December 10, 201015 yr Walking around today, seeing someone with a serious unibrow it got me thinking...was he just not quite as evolved as most people? Is the single eye-brow a throwback to earlier days that is becoming more and more rare with each passing generation? Is that also why some people are hairy like bears? Our appendix is something left over that scientists believe humans needed long ago when our diet consisted of more plants. Some babies today are born with an elongated tail bone. So what is the next thing to become a victim of evolution? The pinkie finger? The wisdom teeth? What are things that people are using less and less of that could disappear in future generations?
December 10, 201015 yr Author the extinction of the white people Thanks, forgot to mention that. Interesting how in movies futuristic humans are usually tall and thin with large heads - and WHITE. But with racial mixing ever increasing, white skin will become like white paint when mixed with various colors. The white disappears.
December 10, 201015 yr before or after marriage? i had a good friend who told a story of a tribe of stone carriers and after time the whole village was delivering new borns with one sholder large than the other, maybe the unibrow is good for keeping the sand away from the eyes?
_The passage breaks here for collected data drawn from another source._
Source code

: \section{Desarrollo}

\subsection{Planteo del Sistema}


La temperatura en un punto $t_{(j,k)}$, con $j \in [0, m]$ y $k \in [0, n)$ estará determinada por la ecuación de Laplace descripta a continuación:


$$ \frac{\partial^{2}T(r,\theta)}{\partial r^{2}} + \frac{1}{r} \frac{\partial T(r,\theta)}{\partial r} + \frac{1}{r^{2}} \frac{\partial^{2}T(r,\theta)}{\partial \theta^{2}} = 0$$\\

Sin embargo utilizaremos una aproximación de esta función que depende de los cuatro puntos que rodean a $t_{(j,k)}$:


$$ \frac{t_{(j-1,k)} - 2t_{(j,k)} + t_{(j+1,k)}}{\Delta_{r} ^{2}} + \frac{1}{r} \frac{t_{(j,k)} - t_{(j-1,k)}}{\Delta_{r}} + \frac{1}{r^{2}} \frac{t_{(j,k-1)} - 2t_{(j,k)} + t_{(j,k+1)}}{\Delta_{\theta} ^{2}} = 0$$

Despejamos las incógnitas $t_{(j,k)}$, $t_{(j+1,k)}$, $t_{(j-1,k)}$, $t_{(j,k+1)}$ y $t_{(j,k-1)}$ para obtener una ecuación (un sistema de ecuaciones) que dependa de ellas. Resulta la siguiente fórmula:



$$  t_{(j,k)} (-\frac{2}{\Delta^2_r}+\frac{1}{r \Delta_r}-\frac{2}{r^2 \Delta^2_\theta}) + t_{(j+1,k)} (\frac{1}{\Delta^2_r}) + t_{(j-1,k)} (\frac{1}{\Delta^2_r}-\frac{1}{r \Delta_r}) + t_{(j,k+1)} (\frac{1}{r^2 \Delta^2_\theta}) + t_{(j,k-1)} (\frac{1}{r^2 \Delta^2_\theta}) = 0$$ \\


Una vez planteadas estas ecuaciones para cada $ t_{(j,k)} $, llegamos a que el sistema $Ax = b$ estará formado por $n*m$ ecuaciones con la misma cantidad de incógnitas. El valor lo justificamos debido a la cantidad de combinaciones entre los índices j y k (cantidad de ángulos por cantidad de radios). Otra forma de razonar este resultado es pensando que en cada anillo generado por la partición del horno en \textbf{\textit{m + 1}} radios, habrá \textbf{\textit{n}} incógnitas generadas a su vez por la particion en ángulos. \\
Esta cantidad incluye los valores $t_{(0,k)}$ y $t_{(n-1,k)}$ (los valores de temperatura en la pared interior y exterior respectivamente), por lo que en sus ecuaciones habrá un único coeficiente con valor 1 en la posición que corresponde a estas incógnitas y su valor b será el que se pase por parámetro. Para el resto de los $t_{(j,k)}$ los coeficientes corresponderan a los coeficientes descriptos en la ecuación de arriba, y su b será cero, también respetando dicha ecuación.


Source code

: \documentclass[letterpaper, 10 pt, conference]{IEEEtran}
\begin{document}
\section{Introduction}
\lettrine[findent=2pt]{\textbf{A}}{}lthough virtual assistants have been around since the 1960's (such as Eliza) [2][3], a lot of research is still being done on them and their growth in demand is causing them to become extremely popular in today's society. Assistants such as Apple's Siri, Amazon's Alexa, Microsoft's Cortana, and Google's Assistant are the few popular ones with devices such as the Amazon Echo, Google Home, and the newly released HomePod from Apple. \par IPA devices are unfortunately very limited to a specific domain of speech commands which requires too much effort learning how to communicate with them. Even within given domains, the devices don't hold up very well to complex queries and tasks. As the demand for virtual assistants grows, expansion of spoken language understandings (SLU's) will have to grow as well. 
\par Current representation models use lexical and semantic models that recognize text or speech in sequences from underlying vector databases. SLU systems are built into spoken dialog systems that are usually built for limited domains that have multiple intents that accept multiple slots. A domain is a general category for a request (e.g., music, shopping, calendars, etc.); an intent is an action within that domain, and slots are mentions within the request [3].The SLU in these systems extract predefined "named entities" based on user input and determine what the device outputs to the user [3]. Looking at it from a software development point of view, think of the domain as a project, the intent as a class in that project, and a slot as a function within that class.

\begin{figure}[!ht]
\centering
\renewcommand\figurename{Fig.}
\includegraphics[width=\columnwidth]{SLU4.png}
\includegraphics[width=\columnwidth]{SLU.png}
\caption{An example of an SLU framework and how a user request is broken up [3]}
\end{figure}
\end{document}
December 11, 201015 yr Men's feet will get longer, to help them balance when pissed and they will develop webbed hands, so they can hold more salted peanuts. Women's feet will get smaller, so they can stand closer to the kitchen sink.
December 11, 201015 yr Men's feet will get longer, to help them balance when pissed and they will develop webbed hands, so they can hold more salted peanuts. Women's feet will get smaller, so they can stand closer to the kitchen sink.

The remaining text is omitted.